--- MATERIAL FOR THE TASK ---
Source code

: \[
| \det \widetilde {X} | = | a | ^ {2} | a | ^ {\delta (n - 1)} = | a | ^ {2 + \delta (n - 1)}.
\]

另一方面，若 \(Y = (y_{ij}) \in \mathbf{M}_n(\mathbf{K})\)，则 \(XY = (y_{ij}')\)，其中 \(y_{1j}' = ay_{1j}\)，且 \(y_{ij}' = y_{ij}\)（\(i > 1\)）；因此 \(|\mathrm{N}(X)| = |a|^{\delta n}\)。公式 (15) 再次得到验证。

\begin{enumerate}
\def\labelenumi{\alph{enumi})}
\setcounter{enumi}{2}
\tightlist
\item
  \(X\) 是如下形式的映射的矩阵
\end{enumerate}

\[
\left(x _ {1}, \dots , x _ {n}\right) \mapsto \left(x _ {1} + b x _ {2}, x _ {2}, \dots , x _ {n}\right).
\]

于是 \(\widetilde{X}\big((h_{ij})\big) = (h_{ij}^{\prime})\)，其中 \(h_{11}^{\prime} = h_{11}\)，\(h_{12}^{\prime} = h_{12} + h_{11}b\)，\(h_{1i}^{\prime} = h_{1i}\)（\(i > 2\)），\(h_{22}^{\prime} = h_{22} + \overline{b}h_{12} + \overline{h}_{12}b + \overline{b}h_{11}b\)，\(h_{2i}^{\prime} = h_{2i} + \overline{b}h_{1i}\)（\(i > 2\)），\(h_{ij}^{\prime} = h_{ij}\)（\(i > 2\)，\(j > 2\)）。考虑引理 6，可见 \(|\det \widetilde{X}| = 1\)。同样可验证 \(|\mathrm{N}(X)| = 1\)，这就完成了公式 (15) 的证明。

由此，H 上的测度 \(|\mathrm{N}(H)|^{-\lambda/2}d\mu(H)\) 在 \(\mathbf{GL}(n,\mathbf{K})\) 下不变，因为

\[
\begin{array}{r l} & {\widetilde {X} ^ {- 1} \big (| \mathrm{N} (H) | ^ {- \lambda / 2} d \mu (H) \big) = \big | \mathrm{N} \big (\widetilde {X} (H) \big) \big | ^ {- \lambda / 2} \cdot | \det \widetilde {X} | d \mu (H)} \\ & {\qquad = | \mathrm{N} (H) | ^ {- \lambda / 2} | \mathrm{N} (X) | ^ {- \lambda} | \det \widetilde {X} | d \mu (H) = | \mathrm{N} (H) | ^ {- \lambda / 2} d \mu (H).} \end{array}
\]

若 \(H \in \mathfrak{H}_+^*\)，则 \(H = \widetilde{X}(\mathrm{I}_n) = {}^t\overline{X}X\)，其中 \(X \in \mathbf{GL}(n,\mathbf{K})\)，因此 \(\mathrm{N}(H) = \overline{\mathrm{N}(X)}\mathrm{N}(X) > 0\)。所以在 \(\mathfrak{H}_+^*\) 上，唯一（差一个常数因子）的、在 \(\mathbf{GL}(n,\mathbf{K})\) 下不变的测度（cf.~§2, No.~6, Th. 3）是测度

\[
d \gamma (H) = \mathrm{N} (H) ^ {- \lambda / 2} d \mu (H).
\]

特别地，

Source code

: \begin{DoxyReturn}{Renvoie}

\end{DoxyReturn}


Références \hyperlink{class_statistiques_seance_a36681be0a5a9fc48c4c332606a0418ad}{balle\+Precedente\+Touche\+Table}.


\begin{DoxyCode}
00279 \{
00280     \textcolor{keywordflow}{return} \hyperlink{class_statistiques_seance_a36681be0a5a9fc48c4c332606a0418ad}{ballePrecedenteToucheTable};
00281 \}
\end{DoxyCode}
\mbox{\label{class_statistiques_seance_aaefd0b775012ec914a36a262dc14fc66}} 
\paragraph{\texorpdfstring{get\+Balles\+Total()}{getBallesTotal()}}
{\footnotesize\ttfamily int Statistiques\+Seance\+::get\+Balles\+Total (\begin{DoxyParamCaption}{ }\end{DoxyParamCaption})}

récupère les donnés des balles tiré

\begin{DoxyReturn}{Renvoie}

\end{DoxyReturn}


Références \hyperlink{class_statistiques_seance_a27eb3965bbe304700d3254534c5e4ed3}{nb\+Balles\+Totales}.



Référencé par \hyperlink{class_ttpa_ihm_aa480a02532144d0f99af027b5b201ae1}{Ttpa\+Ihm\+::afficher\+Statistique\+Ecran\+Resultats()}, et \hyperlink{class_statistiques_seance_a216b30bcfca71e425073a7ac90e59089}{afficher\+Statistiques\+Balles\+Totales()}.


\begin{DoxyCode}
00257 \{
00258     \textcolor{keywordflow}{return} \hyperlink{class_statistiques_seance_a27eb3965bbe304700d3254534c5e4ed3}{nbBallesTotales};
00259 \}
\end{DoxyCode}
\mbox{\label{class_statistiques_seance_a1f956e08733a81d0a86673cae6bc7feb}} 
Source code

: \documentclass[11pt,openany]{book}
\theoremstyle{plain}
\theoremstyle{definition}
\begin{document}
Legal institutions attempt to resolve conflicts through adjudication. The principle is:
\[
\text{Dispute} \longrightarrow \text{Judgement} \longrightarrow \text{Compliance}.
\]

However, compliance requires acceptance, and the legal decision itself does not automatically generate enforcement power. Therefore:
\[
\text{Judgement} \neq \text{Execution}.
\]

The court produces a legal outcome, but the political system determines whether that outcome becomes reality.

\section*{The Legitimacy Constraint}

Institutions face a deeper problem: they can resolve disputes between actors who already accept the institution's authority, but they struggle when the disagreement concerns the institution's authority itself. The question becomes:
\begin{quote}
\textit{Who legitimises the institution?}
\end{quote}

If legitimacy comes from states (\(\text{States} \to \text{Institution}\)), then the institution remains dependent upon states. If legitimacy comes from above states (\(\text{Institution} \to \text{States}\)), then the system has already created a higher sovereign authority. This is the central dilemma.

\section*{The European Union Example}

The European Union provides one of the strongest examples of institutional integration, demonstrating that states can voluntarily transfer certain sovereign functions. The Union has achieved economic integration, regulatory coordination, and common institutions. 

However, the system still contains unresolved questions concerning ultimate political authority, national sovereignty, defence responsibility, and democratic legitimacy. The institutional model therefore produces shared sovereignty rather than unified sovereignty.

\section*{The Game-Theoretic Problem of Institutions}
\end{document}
---
### WORK INSTRUCTIONS
Print the records again in full, exactly as they appear above.

### OUTPUT
Source code

: \[
| \det \widetilde {X} | = | a | ^ {2} | a | ^ {\delta (n - 1)} = | a | ^ {2 + \delta (n - 1)}.
\]

另一方面，若 \(Y = (y_{ij}) \in \mathbf{M}_n(\mathbf{K})\)，则 \(XY = (y_{ij}')\)，其中 \(y_{1j}' = ay_{1j}\)，且 \(y_{ij}' = y_{ij}\)（\(i > 1\)）；因此 \(|\mathrm{N}(X)| = |a|^{\delta n}\)。公式 (15) 再次得到验证。

\begin{enumerate}
\def\labelenumi{\alph{enumi})}
\setcounter{enumi}{2}
\tightlist
\item
  \(X\) 是如下形式的映射的矩阵
\end{enumerate}

\[
\left(x _ {1}, \dots , x _ {n}\right) \mapsto \left(x _ {1} + b x _ {2}, x _ {2}, \dots , x _ {n}\right).
\]

于是 \(\widetilde{X}\big((h_{ij})\big) = (h_{ij}^{\prime})\)，其中 \(h_{11}^{\prime} = h_{11}\)，\(h_{12}^{\prime} = h_{12} + h_{11}b\)，\(h_{1i}^{\prime} = h_{1i}\)（\(i > 2\)），\(h_{22}^{\prime} = h_{22} + \overline{b}h_{12} + \overline{h}_{12}b + \overline{b}h_{11}b\)，\(h_{2i}^{\prime} = h_{2i} + \overline{b}h_{1i}\)（\(i > 2\)），\(h_{ij}^{\prime} = h_{ij}\)（\(i > 2\)，\(j > 2\)）。考虑引理 6，可见 \(|\det \widetilde{X}| = 1\)。同样可验证 \(|\mathrm{N}(X)| = 1\)，这就完成了公式 (15) 的证明。

由此，H 上的测度 \(|\mathrm{N}(H)|^{-\lambda/2}d\mu(H)\) 在 \(\mathbf{GL}(n,\mathbf{K})\) 下不变，因为

\[
\begin{array}{r l} & {\widetilde {X} ^ {- 1} \big (| \mathrm{N} (H) | ^ {- \lambda / 2} d \mu (H) \big) = \big | \mathrm{N} \big (\widetilde {X} (H) \big) \big | ^ {- \lambda / 2} \cdot | \det \widetilde {X} | d \mu (H)} \\ & {\qquad = | \mathrm{N} (H) | ^ {- \lambda / 2} | \mathrm{N} (X) | ^ {- \lambda} | \det \widetilde {X} | d \mu (H) = | \mathrm{N} (H) | ^ {- \lambda / 2} d \mu (H).} \end{array}
\]

若 \(H \in \mathfrak{H}_+^*\)，则 \(H = \widetilde{X}(\mathrm{I}_n) = {}^t\overline{X}X\)，其中 \(X \in \mathbf{GL}(n,\mathbf{K})\)，因此 \(\mathrm{N}(H) = \overline{\mathrm{N}(X)}\mathrm{N}(X) > 0\)。所以在 \(\mathfrak{H}_+^*\) 上，唯一（差一个常数因子）的、在 \(\mathbf{GL}(n,\mathbf{K})\) 下不变的测度（cf.~§2, No.~6, Th. 3）是测度

\[
d \gamma (H) = \mathrm{N} (H) ^ {- \lambda / 2} d \mu (H).
\]

特别地，

Source code

: \begin{DoxyReturn}{Renvoie}

\end{DoxyReturn}


Références \hyperlink{class_statistiques_seance_a36681be0a5a9fc48c4c332606a0418ad}{balle\+Precedente\+Touche\+Table}.


\begin{DoxyCode}
00279 \{
00280     \textcolor{keywordflow}{return} \hyperlink{class_statistiques_seance_a36681be0a5a9fc48c4c332606a0418ad}{ballePrecedenteToucheTable};
00281 \}
\end{DoxyCode}
\mbox{\label{class_statistiques_seance_aaefd0b775012ec914a36a262dc14fc66}} 
\paragraph{\texorpdfstring{get\+Balles\+Total()}{getBallesTotal()}}
{\footnotesize\ttfamily int Statistiques\+Seance\+::get\+Balles\+Total (\begin{DoxyParamCaption}{ }\end{DoxyParamCaption})}

récupère les donnés des balles tiré

\begin{DoxyReturn}{Renvoie}

\end{DoxyReturn}


Références \hyperlink{class_statistiques_seance_a27eb3965bbe304700d3254534c5e4ed3}{nb\+Balles\+Totales}.



Référencé par \hyperlink{class_ttpa_ihm_aa480a02532144d0f99af027b5b201ae1}{Ttpa\+Ihm\+::afficher\+Statistique\+Ecran\+Resultats()}, et \hyperlink{class_statistiques_seance_a216b30bcfca71e425073a7ac90e59089}{afficher\+Statistiques\+Balles\+Totales()}.


\begin{DoxyCode}
00257 \{
00258     \textcolor{keywordflow}{return} \hyperlink{class_statistiques_seance_a27eb3965bbe304700d3254534c5e4ed3}{nbBallesTotales};
00259 \}
\end{DoxyCode}
\mbox{\label{class_statistiques_seance_a1f956e08733a81d0a86673cae6bc7feb}} 
Source code

: \documentclass[11pt,openany]{book}
\theoremstyle{plain}
\theoremstyle{definition}
\begin{document}
Legal institutions attempt to resolve conflicts through adjudication. The principle is:
\[
\text{Dispute} \longrightarrow \text{Judgement} \longrightarrow \text{Compliance}.
\]

However, compliance requires acceptance, and the legal decision itself does not automatically generate enforcement power. Therefore:
\[
\text{Judgement} \neq \text{Execution}.
\]

The court produces a legal outcome, but the political system determines whether that outcome becomes reality.

\section*{The Legitimacy Constraint}

Institutions face a deeper problem: they can resolve disputes between actors who already accept the institution's authority, but they struggle when the disagreement concerns the institution's authority itself. The question becomes:
\begin{quote}
\textit{Who legitimises the institution?}
\end{quote}

If legitimacy comes from states (\(\text{States} \to \text{Institution}\)), then the institution remains dependent upon states. If legitimacy comes from above states (\(\text{Institution} \to \text{States}\)), then the system has already created a higher sovereign authority. This is the central dilemma.

\section*{The European Union Example}

The European Union provides one of the strongest examples of institutional integration, demonstrating that states can voluntarily transfer certain sovereign functions. The Union has achieved economic integration, regulatory coordination, and common institutions. 

However, the system still contains unresolved questions concerning ultimate political authority, national sovereignty, defence responsibility, and democratic legitimacy. The institutional model therefore produces shared sovereignty rather than unified sovereignty.

\section*{The Game-Theoretic Problem of Institutions}
\end{document}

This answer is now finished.